The internal and external bisectors of angle $A$ of a triangle $ABC$ meet $BC$ (or the extension of $BC$) at $X$ and $X'$ respectively, show that the circles $ABC$ and $AXX'$ intersect orthogonally. I have shown that the centre of the circle $AXX'$ lies on (line) $BC$, but cannot proceed further. Any advice would be appreciated.

Answer 1

The center of the circle $XAX'$ it's a mid-point of $XX'$ because $$\measuredangle XAX'=90^{\circ}.$$ Let $M$ be this mid-point, $O$ be circumcenter of $\Delta ABC$ and let $AX$ is placed between rays $AO$ and $AM$.

Thus, in the standard notaition: $$\measuredangle OAM=\measuredangle OAX+\measuredangle XAM=\frac{\alpha}{2}-\measuredangle BAO+\measuredangle AXM=$$ $$=\frac{\alpha}{2}-\left(90^{\circ}-\gamma\right)+\beta+\frac{\alpha}{2}=90^{\circ}$$ and we are done!

Answer 2

For two circles $\Gamma$ and $\Omega$ that intersect at $A$ to be orthogonal, it suffices for the line from $A$ to the center of $\Gamma$ be tangent to $\Omega$. Equivalently, if $O$ is the circumcenter of $(ABC)$, we want line $AO$ to be tangent to $(AXX')$.
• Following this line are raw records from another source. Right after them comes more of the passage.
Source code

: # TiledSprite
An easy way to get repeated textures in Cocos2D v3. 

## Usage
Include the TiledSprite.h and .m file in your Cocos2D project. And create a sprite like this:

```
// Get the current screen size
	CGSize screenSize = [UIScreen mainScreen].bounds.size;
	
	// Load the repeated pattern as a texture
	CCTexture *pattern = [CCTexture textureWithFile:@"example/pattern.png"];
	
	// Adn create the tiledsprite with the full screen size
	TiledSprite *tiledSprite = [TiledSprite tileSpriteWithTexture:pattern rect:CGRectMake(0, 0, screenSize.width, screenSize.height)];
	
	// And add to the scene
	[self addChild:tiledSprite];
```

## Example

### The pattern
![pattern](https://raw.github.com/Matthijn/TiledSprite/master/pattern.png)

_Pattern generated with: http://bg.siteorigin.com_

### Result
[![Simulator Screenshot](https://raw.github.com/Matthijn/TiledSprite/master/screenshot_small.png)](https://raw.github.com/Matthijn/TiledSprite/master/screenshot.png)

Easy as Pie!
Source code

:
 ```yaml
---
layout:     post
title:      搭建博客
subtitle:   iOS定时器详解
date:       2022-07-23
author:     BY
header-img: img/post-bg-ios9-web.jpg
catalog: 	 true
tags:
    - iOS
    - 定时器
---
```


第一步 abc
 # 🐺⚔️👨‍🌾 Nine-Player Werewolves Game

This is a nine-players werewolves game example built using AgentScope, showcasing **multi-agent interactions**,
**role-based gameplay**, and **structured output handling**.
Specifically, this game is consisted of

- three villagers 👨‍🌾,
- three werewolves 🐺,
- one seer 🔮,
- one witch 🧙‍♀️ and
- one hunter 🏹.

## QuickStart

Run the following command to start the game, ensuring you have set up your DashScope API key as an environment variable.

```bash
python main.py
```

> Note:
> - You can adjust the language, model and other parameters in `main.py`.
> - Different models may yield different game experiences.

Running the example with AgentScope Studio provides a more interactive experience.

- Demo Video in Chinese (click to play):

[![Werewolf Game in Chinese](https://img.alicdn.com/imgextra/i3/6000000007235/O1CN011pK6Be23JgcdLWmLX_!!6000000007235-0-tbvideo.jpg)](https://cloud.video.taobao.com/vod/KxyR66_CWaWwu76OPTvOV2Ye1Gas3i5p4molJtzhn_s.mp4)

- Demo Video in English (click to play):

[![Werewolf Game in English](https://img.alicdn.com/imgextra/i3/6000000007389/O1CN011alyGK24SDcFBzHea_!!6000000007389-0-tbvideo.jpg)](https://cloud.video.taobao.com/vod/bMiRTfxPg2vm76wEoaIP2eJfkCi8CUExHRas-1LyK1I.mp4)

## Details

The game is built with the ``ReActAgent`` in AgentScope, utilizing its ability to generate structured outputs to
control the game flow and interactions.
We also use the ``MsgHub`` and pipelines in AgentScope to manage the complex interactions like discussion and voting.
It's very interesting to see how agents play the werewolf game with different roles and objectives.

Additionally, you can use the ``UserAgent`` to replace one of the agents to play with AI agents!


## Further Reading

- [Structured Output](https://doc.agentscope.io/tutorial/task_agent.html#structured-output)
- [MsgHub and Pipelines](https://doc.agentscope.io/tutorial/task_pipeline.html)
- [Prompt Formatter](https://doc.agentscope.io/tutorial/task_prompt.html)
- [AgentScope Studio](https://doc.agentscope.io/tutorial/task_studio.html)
You can do this with angle-chasing. We have \begin{align*} \angle OAX &=\angle OAB-\angle BAX\\ &=90^\circ-\angle C-\frac{\angle A}{2}\\ &=90^\circ-\angle AXX'\\ &=\angle AX'X, \end{align*} so $AO$ is tangent to $(AXX')$.

Just for fun, here's another proof by inversion: if you invert about $A$ with radius $\sqrt{AB\cdot AC}$ and reflect across the angle bisector (a "root-$BC$ inversion") line $AO$ becomes the $A$-altitude in $\triangle ABC$, while $X$ and $X'$ map to the intersections of the internal and external $A$-angle bisectors with $(ABC)$, which are the midpoints of the two arcs $BC$. The line between these two points is the image of $(AXX')$ in this inversion, so $(AXX')$ simply maps to the perpendicular bisector of $BC$, which is parallel to the $A$-altitude. Since the images of $AO$ and $(AXX')$ are parallel lines, $AO$ and $(AXX')$ are tangent, as desired.